The standard molar enthalpy of formation of NH3(g) is –45.9 kJ/mol. What is the enthalpy change if 9.51 g N2(g) and 1.96 g H2(g) react to produce NH3(g)?
A. –10.3 kJ
B. –20.7 kJ
C. –29.8 kJ
D. –43.7 kJ
E. –65.6 kJ
The Correct Answer and Explanation is :
To determine the enthalpy change when 9.51 g of N₂(g) and 1.96 g of H₂(g) react to produce NH₃(g), we need to follow these steps:
Step 1: Write the balanced chemical equation
The balanced equation for the formation of ammonia is:
[
N_2(g) + 3H_2(g) \rightarrow 2NH_3(g)
]
Step 2: Calculate the moles of N₂ and H₂
We start by calculating the moles of N₂ and H₂ based on their given masses.

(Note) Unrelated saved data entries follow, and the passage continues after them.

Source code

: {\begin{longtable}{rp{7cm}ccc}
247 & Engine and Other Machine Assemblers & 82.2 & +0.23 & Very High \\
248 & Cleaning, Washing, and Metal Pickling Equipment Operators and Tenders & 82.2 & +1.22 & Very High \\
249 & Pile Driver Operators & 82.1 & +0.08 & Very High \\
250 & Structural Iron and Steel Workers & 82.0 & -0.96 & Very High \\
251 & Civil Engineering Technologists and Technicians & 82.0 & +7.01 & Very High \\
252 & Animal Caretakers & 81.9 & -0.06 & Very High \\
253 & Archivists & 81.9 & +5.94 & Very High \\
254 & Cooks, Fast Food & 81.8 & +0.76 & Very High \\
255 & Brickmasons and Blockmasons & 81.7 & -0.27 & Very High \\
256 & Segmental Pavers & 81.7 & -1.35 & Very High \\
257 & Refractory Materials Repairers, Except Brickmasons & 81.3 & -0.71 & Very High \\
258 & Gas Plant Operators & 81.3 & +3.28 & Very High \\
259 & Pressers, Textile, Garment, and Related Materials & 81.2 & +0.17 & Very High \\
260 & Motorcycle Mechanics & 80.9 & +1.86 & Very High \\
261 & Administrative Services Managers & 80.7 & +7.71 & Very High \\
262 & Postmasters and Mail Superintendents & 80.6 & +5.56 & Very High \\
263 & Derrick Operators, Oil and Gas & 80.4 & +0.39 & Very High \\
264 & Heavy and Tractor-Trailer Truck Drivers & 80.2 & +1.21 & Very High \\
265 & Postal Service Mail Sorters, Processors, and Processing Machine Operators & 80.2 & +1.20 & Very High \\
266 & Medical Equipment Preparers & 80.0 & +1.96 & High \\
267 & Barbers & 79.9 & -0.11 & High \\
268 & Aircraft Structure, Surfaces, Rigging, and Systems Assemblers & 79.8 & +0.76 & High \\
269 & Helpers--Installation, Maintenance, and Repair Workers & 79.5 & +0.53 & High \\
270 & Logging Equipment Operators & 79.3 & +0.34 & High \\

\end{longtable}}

- Molar mass of N₂ = 28.0 g/mol
- Molar mass of H₂ = 2.0 g/mol
For N₂:
[
\text{moles of N}_2 = \frac{\text{mass of N}_2}{\text{molar mass of N}_2} = \frac{9.51 \, \text{g}}{28.0 \, \text{g/mol}} = 0.339 \, \text{mol}
]
For H₂:
[
\text{moles of H}_2 = \frac{\text{mass of H}_2}{\text{molar mass of H}_2} = \frac{1.96 \, \text{g}}{2.0 \, \text{g/mol}} = 0.98 \, \text{mol}
]
Step 3: Determine the limiting reactant
From the balanced equation, we see that 1 mol of N₂ reacts with 3 mol of H₂. Therefore, we need 3 moles of H₂ for every mole of N₂. Let’s check if we have enough H₂ to react with all the N₂:
- Required moles of H₂ for 0.339 mol of N₂:
[
0.339 \, \text{mol N}_2 \times 3 = 1.017 \, \text{mol H}_2
]
Since we only have 0.98 mol of H₂, which is less than the required 1.017 mol, H₂ is the limiting reactant.
Step 4: Calculate the enthalpy change
Now, we know that 1 mol of N₂ reacts with 3 mol of H₂ to produce 2 mol of NH₃. The standard molar enthalpy of formation of NH₃(g) is –45.9 kJ/mol. The enthalpy change for the reaction is proportional to the amount of limiting reactant, H₂.
For every 3 moles of H₂, 2 moles of NH₃ are formed. The enthalpy change for 2 moles of NH₃ is:
[
\Delta H = 2 \times (-45.9 \, \text{kJ/mol}) = -91.8 \, \text{kJ}
]
Now, calculate the enthalpy change for the 0.98 mol of H₂:
[
\Delta H_{\text{reaction}} = \frac{0.98}{3} \times (-91.8 \, \text{kJ}) = -29.8 \, \text{kJ}
]
Thus, the enthalpy change for the reaction is –29.8 kJ.